• [What the task requires]: Would you restate each entry word for word, omitting the pictures?

[Collected data]
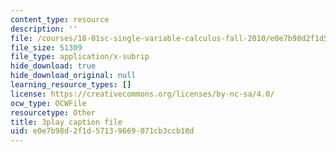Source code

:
 ```yaml
---
content_type: resource
description: ''
file: /courses/18-01sc-single-variable-calculus-fall-2010/e0e7b98d2f1d57139669071cb3ccb18d_PNTnmH6jsRI.vtt
file_size: 51309
file_type: application/x-subrip
hide_download: true
hide_download_original: null
learning_resource_types: []
license: https://creativecommons.org/licenses/by-nc-sa/4.0/
ocw_type: OCWFile
resourcetype: Other
title: 3play caption file
uid: e0e7b98d-2f1d-5713-9669-071cb3ccb18d
---
```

• [Answer to the problem]:
Source code

:
 ```yaml
---
content_type: resource
description: ''
file: /courses/18-01sc-single-variable-calculus-fall-2010/e0e7b98d2f1d57139669071cb3ccb18d_PNTnmH6jsRI.vtt
file_size: 51309
file_type: application/x-subrip
hide_download: true
hide_download_original: null
learning_resource_types: []
license: https://creativecommons.org/licenses/by-nc-sa/4.0/
ocw_type: OCWFile
resourcetype: Other
title: 3play caption file
uid: e0e7b98d-2f1d-5713-9669-071cb3ccb18d
---
```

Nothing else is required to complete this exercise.